### PROBLEM REQUIREMENTS
Without the pictures, give the entries below again exactly as written.

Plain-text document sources
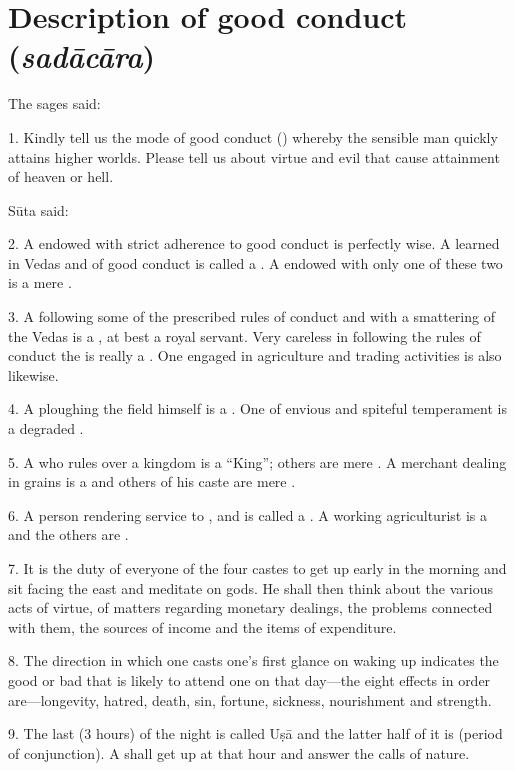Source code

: \chapter{Description of good conduct (\emph{sadācāra})}

The sages said:

1. Kindly tell us the mode of good conduct () whereby the sensible
man quickly attains higher worlds. Please tell us about virtue and evil that
cause attainment of heaven or hell.

Sūta said:

2. A  endowed with strict adherence to good conduct is perfectly
wise. A  learned in Vedas and of good conduct is called
a . A  endowed with only one of these two is a mere
.

3. A  following some of the prescribed rules of conduct and with
a smattering of the Vedas is a , at best a royal servant.
Very careless in following the rules of conduct the  is really
a . One engaged in agriculture and trading activities is
also likewise.

4. A  ploughing the field himself is a . One of
envious and spiteful temperament is a degraded .

5. A  who rules over a kingdom is a “King”; others are mere
. A merchant dealing in grains \etc is a  and others of
his caste are mere .

6. A person rendering service to ,  and 
is called a . A working agriculturist is a  and the others
are .

7. It is the duty of everyone of the four castes to get up early in the morning
and sit facing the east and meditate on gods. He shall then think about
the various acts of virtue, of matters regarding monetary dealings, the problems
connected with them, the sources of income and the items of expenditure.

8. The direction in which one casts one’s first glance on waking up indicates
the good or bad that is likely to attend one on that day—the eight effects in
order are—longevity, hatred, death, sin, fortune, sickness, nourishment and
strength.

9. The last  (3 hours) of the night is called Uṣā and the latter half
of it is  (period of conjunction). A  shall get up at
that hour and answer the calls of nature.


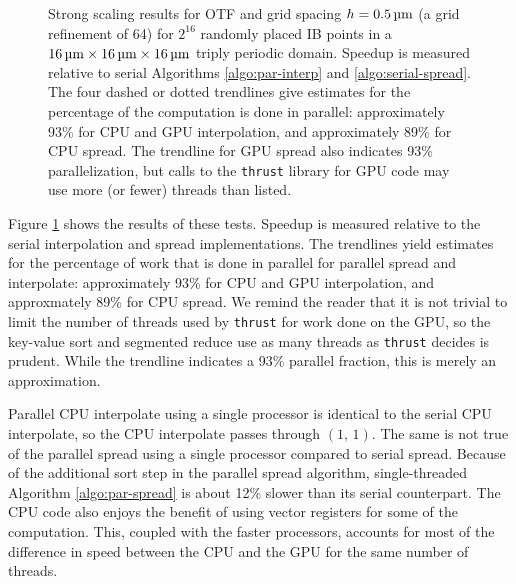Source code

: \begin{figure}[h]
\caption{%
    Strong scaling results for OTF and grid spacing $h = 0.5\um$ (a grid
    refinement of 64) for $2^{16}$ randomly placed IB points in a
    $16\um\times16\um\times16\um$ triply periodic domain. Speedup is measured
    relative to serial Algorithms \ref{algo:par-interp} and
    \ref{algo:serial-spread}. The four dashed or dotted trendlines give
    estimates for the percentage of the computation is done in parallel:
    approximately 93\% for CPU and GPU interpolation, and approximately 89\%
    for CPU spread. The trendline for GPU spread also indicates 93\%
    parallelization, but calls to the \texttt{thrust} library for GPU code may
    use more (or fewer) threads than listed.
}
\label{fig:unstructured-strong}
\end{figure}

Figure \ref{fig:unstructured-strong} shows the results of these tests. Speedup
is measured relative to the serial interpolation and spread implementations.
The trendlines yield estimates for the percentage of work that is done in
parallel for parallel spread and interpolate: approximately 93\% for CPU and
GPU interpolation, and approxmately 89\% for CPU spread. {\color{red} We remind
the reader that it is not trivial to limit the number of threads used by
\texttt{thrust} for work done on the GPU, so the key-value sort and segmented
reduce use as many threads as \texttt{thrust} decides is prudent. While the
trendline indicates a 93\% parallel fraction, this is merely an approximation.}

Parallel CPU interpolate using a single processor is identical to the serial
CPU interpolate, so the CPU interpolate passes through $(1,\,1)$. The same is
not true of the parallel spread using a single processor compared to serial
spread. Because of the additional sort step in the parallel spread algorithm,
single-threaded Algorithm \ref{algo:par-spread} is about 12\% slower than its
serial counterpart. The CPU code also enjoys the benefit of using vector
registers for some of the computation. {\color{red}This, coupled with the
faster processors, accounts for most of the difference in speed between the CPU
and the GPU for the same number of threads.}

### RESULT
Source code

: \chapter{Description of good conduct (\emph{sadācāra})}

The sages said:

1. Kindly tell us the mode of good conduct () whereby the sensible
man quickly attains higher worlds. Please tell us about virtue and evil that
cause attainment of heaven or hell.

Sūta said:

2. A  endowed with strict adherence to good conduct is perfectly
wise. A  learned in Vedas and of good conduct is called
a . A  endowed with only one of these two is a mere
.

3. A  following some of the prescribed rules of conduct and with
a smattering of the Vedas is a , at best a royal servant.
Very careless in following the rules of conduct the  is really
a . One engaged in agriculture and trading activities is
also likewise.

4. A  ploughing the field himself is a . One of
envious and spiteful temperament is a degraded .

5. A  who rules over a kingdom is a “King”; others are mere
. A merchant dealing in grains \etc is a  and others of
his caste are mere .

6. A person rendering service to ,  and 
is called a . A working agriculturist is a  and the others
are .

7. It is the duty of everyone of the four castes to get up early in the morning
and sit facing the east and meditate on gods. He shall then think about
the various acts of virtue, of matters regarding monetary dealings, the problems
connected with them, the sources of income and the items of expenditure.

8. The direction in which one casts one’s first glance on waking up indicates
the good or bad that is likely to attend one on that day—the eight effects in
order are—longevity, hatred, death, sin, fortune, sickness, nourishment and
strength.

9. The last  (3 hours) of the night is called Uṣā and the latter half
of it is  (period of conjunction). A  shall get up at
that hour and answer the calls of nature.


Source code

: \begin{figure}[h]
\caption{%
    Strong scaling results for OTF and grid spacing $h = 0.5\um$ (a grid
    refinement of 64) for $2^{16}$ randomly placed IB points in a
    $16\um\times16\um\times16\um$ triply periodic domain. Speedup is measured
    relative to serial Algorithms \ref{algo:par-interp} and
    \ref{algo:serial-spread}. The four dashed or dotted trendlines give
    estimates for the percentage of the computation is done in parallel:
    approximately 93\% for CPU and GPU interpolation, and approximately 89\%
    for CPU spread. The trendline for GPU spread also indicates 93\%
    parallelization, but calls to the \texttt{thrust} library for GPU code may
    use more (or fewer) threads than listed.
}
\label{fig:unstructured-strong}
\end{figure}

Figure \ref{fig:unstructured-strong} shows the results of these tests. Speedup
is measured relative to the serial interpolation and spread implementations.
The trendlines yield estimates for the percentage of work that is done in
parallel for parallel spread and interpolate: approximately 93\% for CPU and
GPU interpolation, and approxmately 89\% for CPU spread. {\color{red} We remind
the reader that it is not trivial to limit the number of threads used by
\texttt{thrust} for work done on the GPU, so the key-value sort and segmented
reduce use as many threads as \texttt{thrust} decides is prudent. While the
trendline indicates a 93\% parallel fraction, this is merely an approximation.}

Parallel CPU interpolate using a single processor is identical to the serial
CPU interpolate, so the CPU interpolate passes through $(1,\,1)$. The same is
not true of the parallel spread using a single processor compared to serial
spread. Because of the additional sort step in the parallel spread algorithm,
single-threaded Algorithm \ref{algo:par-spread} is about 12\% slower than its
serial counterpart. The CPU code also enjoys the benefit of using vector
registers for some of the computation. {\color{red}This, coupled with the
faster processors, accounts for most of the difference in speed between the CPU
and the GPU for the same number of threads.}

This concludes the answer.